I don’t agree with everything Wright said (I always thought the whole “AIDS was created by the government to kill black people” theory was pretty far-fetched), and there are parts of his sermons where he’s all but incoherent (I still don’t understand what he meant by his comments about Tiger Woods’s “blazin’ hips” and “Condoskeeza [sic] Rice”), but nothing I’ve read strikes me as being particularly offensive.

I’ll conclude with a few more quotes from the Reverend Wright. As you read these, think about what it was that inspired Obama to say, “[Wright's] comments … certainly don’t portray accurately my values and beliefs. … What became clear to me is that he was presenting a world view that contradicts who I am and what I stand for.” Does Obama stand for the idea that violence perpetuated by America has no negative repercussions? Does he deny the historical injustices against women and minorities in the United States (or the injustices that are still going on)? Does the idea that the government lied about Iraq’s weapons of mass destruction or its connections to September 11 somehow “contradict” his world view?

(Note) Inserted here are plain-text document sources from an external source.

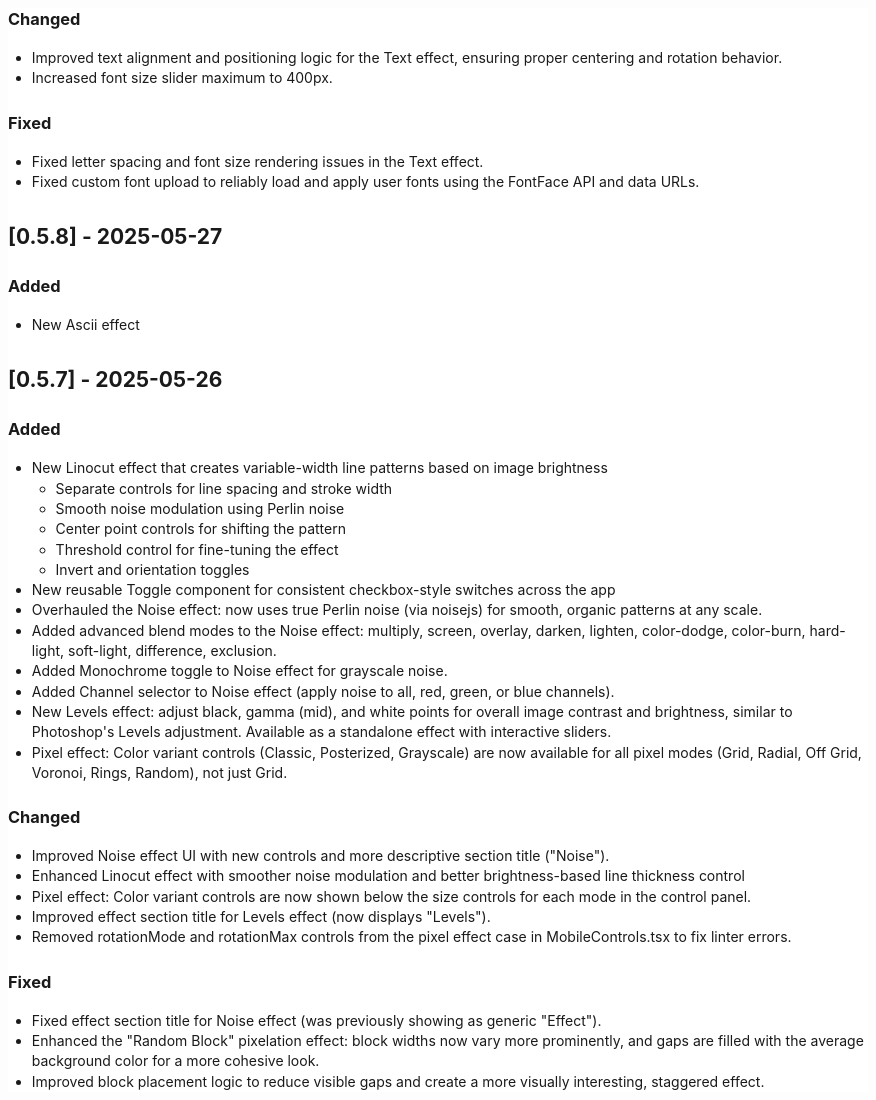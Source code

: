 ### Changed
- Improved text alignment and positioning logic for the Text effect, ensuring proper centering and rotation behavior.
- Increased font size slider maximum to 400px.

### Fixed
- Fixed letter spacing and font size rendering issues in the Text effect.
- Fixed custom font upload to reliably load and apply user fonts using the FontFace API and data URLs.

## [0.5.8] - 2025-05-27

### Added
- New Ascii effect
  
## [0.5.7] - 2025-05-26

### Added
- New Linocut effect that creates variable-width line patterns based on image brightness
  - Separate controls for line spacing and stroke width
  - Smooth noise modulation using Perlin noise
  - Center point controls for shifting the pattern
  - Threshold control for fine-tuning the effect
  - Invert and orientation toggles
- New reusable Toggle component for consistent checkbox-style switches across the app
- Overhauled the Noise effect: now uses true Perlin noise (via noisejs) for smooth, organic patterns at any scale.
- Added advanced blend modes to the Noise effect: multiply, screen, overlay, darken, lighten, color-dodge, color-burn, hard-light, soft-light, difference, exclusion.
- Added Monochrome toggle to Noise effect for grayscale noise.
- Added Channel selector to Noise effect (apply noise to all, red, green, or blue channels).
- New Levels effect: adjust black, gamma (mid), and white points for overall image contrast and brightness, similar to Photoshop's Levels adjustment. Available as a standalone effect with interactive sliders.
- Pixel effect: Color variant controls (Classic, Posterized, Grayscale) are now available for all pixel modes (Grid, Radial, Off Grid, Voronoi, Rings, Random), not just Grid.

### Changed
- Improved Noise effect UI with new controls and more descriptive section title ("Noise").
- Enhanced Linocut effect with smoother noise modulation and better brightness-based line thickness control
- Pixel effect: Color variant controls are now shown below the size controls for each mode in the control panel.
- Improved effect section title for Levels effect (now displays "Levels").
- Removed rotationMode and rotationMax controls from the pixel effect case in MobileControls.tsx to fix linter errors.

### Fixed
- Fixed effect section title for Noise effect (was previously showing as generic "Effect").
- Enhanced the "Random Block" pixelation effect: block widths now vary more prominently, and gaps are filled with the average background color for a more cohesive look.
- Improved block placement logic to reduce visible gaps and create a more visually interesting, staggered effect.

Or could it be simply that Obama is a cowardly opportunist who holds no beliefs so dearly that he would not sacrifice them when he thinks it politically advantageous to do so?

Here’s Wright again:

“Violence begets violence. Hatred begets hatred. And terrorism begets terrorism. A white ambassador said that, y’all, not a black militant. Not a reverend who preaches about racism. An ambassador whose eyes are wide open and who is trying to get us to wake up and move away from this dangerous precipice upon which we are now poised. The ambassador said the people that we have wounded don’t have the military capability we have. But they do have individuals who are willing to die and take thousands with them. And we need to come to grips with that.”

“[The United States] government lied about their belief that all men were created equal. The truth is they believed that all white men were created equal. The truth is they did not even believe that white women were created equal, in creation nor civilization. The government had to pass an amendment to the Constitution to get white women the vote. Then the government had to pass an equal rights amendment to get equal protection under the law for women. The government still thinks a woman has no rights over her own body, and between Uncle Clarence [Thomas], who sexually harassed Anita Hill, and a closeted Klan court that is a throwback to the 19th century, handpicked by Daddy Bush, Ronald Reagan, Gerald Ford-between Clarence and that stacked court, they are about to undo Roe v. Wade, just like they are about to undo affirmative action. The government lied in its founding documents and the government is still lying today. Governments lie.”

“The government lied about Pearl Harbor too. They knew the Japanese were going to attack. Governments lie. The government lied about the Gulf of Tonkin. They wanted that resolution to get us in the Vietnam War. Governments lie. The government lied about Nelson Mandela and our CIA helped put him in prison and keep him there for 27 years. The South African government lied on Nelson Mandela. Governments lie.”

“The government lied about the Tuskegee experiment. They purposely infected African American men with syphilis. Governments lie. The government lied about bombing Cambodia and Richard Nixon stood in front of the camera, ‘Let me make myself perfectly clear…’ Governments lie. The government lied about the drugs for arms Contra scheme orchestrated by Oliver North, and then the government pardoned all the perpetrators so they could get better jobs in the government. Governments lie. … The government lied about a connection between Al Qaeda and Saddam Hussein and a connection between 9/11/01 and Operation Iraqi Freedom. Governments lie.”